Eight-to-fourteen Modulation - How IT Works

How It Works

Under EFM rules, the data to be stored is first broken into 8-bit blocks (bytes). Each 8-bit block is translated into a corresponding 14-bit codeword using a lookup table.

The 14-bit words are chosen such that binary ones are always separated by a minimum of two and a maximum of ten binary zeroes. This is because bits are encoded with NRZI encoding, or modulo-2 integration, so that a binary one is stored on the disc as a change from a land to a pit or a pit to a land, while a binary zero is indicated by no change. A sequence 0011 would be changed into 1101 or its inverse 0010 depending on the previous pit written. If there are 2 zeroes between 2 consecutive ones, then the written sequence will have 3 consecutive zeros (or ones), for example, 010010 will translate into 100011 (or 011100). The EFM sequence 000100010010000100 will translate into 111000011100000111 (or its inverse).

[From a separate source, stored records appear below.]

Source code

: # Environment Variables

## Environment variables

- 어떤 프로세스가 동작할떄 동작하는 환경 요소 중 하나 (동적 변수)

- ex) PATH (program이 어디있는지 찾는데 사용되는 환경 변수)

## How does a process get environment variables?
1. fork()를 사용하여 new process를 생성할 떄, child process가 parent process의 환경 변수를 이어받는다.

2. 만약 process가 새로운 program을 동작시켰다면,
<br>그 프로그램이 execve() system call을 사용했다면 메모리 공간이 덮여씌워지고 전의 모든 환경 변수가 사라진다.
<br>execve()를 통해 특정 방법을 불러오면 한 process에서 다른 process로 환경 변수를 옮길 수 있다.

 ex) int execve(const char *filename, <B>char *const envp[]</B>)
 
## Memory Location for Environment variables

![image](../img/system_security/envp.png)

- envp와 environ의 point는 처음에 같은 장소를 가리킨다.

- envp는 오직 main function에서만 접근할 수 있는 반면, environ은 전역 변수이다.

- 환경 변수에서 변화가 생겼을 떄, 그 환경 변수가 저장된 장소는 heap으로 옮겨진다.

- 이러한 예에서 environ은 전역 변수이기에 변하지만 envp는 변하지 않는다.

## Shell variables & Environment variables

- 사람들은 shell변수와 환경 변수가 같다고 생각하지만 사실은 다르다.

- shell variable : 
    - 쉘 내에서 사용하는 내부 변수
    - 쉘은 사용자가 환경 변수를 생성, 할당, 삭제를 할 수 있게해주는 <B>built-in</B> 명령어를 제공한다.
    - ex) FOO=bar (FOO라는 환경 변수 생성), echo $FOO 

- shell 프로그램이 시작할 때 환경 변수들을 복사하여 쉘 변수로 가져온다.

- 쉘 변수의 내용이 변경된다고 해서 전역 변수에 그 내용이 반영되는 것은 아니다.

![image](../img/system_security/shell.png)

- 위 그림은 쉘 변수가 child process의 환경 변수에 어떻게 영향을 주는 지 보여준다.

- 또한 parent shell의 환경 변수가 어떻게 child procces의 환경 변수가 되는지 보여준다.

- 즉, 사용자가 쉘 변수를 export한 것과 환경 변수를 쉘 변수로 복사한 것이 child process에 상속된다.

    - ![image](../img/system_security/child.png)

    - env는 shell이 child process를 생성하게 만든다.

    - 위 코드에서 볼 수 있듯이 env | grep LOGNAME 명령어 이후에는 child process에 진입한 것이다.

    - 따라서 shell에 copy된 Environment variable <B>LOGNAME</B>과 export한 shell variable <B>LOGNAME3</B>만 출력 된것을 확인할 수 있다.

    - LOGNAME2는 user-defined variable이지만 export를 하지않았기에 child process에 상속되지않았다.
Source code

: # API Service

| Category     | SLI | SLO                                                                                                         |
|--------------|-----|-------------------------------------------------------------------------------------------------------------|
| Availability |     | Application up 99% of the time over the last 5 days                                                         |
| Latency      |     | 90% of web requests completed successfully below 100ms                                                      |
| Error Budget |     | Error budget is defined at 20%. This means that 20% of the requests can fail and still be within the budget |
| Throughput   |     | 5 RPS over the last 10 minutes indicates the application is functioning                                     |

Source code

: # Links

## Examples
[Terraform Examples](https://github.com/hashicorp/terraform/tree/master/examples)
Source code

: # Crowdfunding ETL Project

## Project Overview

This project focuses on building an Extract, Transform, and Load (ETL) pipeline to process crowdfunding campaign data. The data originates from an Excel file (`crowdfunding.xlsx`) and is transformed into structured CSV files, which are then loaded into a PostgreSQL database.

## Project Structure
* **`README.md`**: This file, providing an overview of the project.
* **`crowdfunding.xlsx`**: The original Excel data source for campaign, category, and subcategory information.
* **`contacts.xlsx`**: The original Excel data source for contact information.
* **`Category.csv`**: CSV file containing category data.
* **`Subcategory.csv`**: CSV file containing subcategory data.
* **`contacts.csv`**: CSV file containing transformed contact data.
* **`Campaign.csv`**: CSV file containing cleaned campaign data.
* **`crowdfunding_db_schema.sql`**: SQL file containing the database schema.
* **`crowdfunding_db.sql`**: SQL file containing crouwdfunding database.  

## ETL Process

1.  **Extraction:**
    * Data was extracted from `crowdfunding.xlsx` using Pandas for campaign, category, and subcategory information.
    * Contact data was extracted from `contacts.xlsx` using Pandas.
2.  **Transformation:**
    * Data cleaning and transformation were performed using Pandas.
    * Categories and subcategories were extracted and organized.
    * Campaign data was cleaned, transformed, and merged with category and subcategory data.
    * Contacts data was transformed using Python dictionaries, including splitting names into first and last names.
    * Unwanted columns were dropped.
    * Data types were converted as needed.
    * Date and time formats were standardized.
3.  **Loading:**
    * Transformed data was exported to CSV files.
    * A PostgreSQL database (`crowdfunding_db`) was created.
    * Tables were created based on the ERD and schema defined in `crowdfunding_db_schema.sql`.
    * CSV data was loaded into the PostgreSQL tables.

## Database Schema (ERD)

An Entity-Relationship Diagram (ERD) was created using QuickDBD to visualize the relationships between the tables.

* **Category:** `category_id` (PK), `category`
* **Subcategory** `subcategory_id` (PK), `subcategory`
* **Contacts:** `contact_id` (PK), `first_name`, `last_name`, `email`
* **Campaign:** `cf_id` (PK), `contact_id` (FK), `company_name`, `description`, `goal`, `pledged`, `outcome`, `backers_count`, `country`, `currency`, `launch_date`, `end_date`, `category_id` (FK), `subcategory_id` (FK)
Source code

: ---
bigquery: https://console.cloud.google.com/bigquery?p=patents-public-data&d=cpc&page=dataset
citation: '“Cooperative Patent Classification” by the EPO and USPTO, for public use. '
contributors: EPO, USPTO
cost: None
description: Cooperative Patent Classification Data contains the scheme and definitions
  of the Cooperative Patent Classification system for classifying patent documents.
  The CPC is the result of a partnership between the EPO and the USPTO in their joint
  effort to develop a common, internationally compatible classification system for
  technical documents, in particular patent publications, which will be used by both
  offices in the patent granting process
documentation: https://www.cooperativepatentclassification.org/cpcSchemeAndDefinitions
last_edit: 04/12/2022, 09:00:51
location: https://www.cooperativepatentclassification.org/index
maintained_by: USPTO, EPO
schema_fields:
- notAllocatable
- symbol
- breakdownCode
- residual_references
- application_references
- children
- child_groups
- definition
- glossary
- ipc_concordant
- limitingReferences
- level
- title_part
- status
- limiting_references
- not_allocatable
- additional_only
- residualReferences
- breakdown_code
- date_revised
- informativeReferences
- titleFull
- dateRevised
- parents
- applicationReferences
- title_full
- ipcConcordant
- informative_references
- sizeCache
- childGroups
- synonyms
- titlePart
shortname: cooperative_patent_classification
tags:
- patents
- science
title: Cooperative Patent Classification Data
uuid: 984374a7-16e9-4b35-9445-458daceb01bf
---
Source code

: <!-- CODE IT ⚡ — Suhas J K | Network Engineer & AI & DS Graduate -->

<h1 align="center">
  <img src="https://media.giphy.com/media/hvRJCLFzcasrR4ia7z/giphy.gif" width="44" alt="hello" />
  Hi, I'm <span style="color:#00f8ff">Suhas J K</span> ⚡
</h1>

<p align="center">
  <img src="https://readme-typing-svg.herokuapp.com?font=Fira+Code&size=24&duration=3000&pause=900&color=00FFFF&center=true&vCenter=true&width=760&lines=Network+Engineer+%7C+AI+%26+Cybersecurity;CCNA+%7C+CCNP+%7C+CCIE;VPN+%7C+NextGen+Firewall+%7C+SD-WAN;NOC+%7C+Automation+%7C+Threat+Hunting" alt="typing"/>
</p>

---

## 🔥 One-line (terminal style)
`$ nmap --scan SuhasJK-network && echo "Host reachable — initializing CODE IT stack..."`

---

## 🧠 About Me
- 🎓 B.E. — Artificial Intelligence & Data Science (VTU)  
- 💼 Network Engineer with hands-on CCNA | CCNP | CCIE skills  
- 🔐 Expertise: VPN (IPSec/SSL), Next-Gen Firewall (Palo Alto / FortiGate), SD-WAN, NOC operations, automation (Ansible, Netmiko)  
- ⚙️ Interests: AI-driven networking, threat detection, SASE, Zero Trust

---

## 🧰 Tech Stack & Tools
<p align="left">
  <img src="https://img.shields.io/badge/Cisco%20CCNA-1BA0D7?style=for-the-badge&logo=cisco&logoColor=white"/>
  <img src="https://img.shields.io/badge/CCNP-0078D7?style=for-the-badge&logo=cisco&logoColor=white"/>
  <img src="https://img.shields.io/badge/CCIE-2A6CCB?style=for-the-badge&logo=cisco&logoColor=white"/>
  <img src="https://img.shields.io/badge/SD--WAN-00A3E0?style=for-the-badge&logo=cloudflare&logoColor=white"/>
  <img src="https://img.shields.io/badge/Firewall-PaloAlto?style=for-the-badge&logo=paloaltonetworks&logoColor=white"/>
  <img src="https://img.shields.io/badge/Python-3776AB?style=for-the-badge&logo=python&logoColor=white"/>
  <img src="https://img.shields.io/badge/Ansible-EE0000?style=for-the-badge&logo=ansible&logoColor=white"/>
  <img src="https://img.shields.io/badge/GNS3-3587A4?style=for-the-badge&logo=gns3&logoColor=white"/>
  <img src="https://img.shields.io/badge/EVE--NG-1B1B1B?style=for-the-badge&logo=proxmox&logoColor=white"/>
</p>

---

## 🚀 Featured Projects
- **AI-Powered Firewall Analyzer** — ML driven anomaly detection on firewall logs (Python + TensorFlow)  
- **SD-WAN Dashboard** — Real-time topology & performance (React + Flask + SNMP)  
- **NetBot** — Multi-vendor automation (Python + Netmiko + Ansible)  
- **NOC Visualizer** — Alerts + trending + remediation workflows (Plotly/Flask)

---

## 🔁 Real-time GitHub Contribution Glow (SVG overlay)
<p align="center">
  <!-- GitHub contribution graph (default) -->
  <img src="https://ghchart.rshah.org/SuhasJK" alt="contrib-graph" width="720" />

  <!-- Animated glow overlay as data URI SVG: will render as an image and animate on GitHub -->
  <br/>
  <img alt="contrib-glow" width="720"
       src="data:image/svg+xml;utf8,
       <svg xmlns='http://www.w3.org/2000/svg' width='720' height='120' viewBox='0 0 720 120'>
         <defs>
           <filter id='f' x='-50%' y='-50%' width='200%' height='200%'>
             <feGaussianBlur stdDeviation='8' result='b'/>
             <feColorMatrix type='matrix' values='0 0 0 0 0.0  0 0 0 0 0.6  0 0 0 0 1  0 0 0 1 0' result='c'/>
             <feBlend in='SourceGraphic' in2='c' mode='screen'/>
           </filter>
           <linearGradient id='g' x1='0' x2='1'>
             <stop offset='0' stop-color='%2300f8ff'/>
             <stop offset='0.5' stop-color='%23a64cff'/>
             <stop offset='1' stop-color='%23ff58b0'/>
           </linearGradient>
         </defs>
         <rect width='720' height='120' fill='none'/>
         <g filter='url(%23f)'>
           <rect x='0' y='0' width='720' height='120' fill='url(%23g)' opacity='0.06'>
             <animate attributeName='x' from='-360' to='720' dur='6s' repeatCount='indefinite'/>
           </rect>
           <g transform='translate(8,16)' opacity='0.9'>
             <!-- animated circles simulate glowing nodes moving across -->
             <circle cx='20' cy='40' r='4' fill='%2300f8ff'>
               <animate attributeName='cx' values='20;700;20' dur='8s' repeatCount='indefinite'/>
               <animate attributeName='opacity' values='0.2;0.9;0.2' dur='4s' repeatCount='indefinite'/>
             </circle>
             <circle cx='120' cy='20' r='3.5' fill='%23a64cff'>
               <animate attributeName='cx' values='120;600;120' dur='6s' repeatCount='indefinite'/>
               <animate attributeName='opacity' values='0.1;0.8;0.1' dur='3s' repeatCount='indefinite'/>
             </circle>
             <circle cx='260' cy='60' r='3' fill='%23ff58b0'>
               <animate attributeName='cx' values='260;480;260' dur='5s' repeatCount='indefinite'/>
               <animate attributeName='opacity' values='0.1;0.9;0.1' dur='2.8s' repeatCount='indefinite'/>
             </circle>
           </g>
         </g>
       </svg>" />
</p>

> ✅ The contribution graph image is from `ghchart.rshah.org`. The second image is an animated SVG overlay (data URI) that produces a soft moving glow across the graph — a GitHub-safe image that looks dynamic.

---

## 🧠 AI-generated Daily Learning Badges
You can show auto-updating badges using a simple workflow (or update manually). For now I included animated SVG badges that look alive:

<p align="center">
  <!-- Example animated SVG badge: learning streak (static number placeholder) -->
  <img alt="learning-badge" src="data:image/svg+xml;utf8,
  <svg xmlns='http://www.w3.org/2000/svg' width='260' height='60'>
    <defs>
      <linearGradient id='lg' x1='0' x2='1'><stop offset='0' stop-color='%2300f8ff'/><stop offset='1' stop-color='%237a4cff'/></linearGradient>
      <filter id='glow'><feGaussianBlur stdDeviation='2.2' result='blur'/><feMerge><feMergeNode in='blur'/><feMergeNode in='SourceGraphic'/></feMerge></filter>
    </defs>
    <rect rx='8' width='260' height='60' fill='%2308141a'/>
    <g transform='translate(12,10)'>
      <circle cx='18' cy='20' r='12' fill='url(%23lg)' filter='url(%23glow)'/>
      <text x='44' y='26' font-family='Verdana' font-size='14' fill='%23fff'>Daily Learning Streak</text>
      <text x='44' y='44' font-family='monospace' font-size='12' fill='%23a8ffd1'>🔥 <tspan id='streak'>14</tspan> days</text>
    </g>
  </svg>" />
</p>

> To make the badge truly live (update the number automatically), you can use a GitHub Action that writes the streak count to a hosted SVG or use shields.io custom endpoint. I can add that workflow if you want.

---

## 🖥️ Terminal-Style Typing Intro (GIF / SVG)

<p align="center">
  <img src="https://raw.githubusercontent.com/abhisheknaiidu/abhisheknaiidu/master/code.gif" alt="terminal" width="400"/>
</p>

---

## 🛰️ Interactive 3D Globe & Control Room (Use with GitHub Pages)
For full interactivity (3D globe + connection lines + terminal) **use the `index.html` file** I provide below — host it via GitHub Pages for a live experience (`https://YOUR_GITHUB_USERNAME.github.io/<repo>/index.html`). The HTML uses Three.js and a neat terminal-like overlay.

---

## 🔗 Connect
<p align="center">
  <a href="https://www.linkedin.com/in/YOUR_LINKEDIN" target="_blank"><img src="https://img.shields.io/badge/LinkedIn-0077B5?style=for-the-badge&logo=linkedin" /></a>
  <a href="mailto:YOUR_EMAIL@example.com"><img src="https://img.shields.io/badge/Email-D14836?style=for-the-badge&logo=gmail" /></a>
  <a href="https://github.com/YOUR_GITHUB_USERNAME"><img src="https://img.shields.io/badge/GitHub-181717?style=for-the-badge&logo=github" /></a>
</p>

Because EFM ensures there are at least 2 zeroes between every 2 ones, it is guaranteed that every pit and land is at least three bit clock cycles long. This property is very useful since it reduces the demands on the optical pickup used in the playback mechanism. The ten consecutive-zero maximum ensures worst-case clock recovery in the player.

EFM requires three merging bits between adjacent 14-bit codewords to ensure that consecutive codewords can be cascaded without violating the specified minimum and maximum runlength constraint. The 3 merging bits are also used to shape the spectrum of the encoded sequence. Thus, in the final analysis, 17 bits of disc space are needed to encode 8 bits of data.